Extracted information ▸

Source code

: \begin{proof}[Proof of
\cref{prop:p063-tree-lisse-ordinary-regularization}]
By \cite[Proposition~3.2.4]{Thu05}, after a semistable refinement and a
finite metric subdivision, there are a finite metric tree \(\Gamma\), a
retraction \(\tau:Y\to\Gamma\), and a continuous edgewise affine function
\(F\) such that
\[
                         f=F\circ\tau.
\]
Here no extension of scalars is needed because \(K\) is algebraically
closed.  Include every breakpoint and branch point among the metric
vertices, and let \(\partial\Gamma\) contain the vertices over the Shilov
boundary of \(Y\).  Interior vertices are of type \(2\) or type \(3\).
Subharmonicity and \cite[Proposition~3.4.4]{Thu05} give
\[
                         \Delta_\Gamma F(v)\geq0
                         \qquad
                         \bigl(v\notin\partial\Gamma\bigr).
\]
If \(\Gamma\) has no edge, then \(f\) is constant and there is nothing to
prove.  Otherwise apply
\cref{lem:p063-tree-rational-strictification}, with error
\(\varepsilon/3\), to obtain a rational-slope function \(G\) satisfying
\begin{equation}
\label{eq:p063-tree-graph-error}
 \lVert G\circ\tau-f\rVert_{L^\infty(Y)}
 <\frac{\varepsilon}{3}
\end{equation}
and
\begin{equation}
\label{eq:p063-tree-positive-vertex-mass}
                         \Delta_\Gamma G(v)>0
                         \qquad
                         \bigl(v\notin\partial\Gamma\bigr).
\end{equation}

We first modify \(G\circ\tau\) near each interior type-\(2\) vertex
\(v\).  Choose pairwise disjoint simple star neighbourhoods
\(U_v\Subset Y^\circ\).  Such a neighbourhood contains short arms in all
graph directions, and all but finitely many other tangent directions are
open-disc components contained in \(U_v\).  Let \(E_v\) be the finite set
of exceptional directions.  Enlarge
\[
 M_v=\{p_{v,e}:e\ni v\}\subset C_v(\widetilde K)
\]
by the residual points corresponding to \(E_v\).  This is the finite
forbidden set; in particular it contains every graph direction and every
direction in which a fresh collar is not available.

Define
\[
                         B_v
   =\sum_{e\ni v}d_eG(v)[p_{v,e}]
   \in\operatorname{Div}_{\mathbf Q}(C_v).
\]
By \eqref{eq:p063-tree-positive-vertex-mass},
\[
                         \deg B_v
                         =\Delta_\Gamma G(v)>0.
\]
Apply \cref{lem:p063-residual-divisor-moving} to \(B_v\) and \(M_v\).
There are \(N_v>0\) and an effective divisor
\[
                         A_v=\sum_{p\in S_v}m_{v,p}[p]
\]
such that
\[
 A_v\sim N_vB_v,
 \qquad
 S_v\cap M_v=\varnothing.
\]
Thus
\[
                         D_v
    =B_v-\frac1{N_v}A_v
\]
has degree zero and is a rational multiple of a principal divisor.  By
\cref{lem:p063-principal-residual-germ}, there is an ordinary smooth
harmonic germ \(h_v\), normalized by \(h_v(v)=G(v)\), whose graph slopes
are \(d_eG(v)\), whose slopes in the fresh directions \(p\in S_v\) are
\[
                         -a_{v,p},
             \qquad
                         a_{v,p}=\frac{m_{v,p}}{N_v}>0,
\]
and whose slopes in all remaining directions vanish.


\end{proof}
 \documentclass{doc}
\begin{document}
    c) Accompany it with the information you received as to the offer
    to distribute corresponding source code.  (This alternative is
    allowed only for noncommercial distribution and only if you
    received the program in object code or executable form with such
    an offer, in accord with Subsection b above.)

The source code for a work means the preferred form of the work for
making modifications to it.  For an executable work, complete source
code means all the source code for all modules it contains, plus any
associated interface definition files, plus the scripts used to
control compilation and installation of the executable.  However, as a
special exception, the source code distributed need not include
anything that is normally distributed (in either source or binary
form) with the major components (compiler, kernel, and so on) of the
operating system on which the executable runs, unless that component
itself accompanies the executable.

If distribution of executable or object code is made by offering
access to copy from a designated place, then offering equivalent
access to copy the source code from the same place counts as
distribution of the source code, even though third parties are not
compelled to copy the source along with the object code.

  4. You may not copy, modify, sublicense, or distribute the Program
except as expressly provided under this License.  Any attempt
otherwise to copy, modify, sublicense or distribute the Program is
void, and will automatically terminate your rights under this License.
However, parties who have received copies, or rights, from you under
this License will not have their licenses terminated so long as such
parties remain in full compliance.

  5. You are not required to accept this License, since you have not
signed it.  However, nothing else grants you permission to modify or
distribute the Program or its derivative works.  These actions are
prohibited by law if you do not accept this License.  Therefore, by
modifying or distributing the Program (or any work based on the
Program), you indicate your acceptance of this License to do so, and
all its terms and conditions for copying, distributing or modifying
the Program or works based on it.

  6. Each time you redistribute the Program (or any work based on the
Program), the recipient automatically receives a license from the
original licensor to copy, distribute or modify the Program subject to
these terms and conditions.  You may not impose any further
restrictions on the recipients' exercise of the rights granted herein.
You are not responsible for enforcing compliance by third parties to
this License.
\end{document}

What is expected ▸ Copy all lines from the material above that hold the word "germ".

Expected answer ▸
\cref{lem:p063-principal-residual-germ}, there is an ordinary smooth
harmonic germ \(h_v\), normalized by \(h_v(v)=G(v)\), whose graph slopes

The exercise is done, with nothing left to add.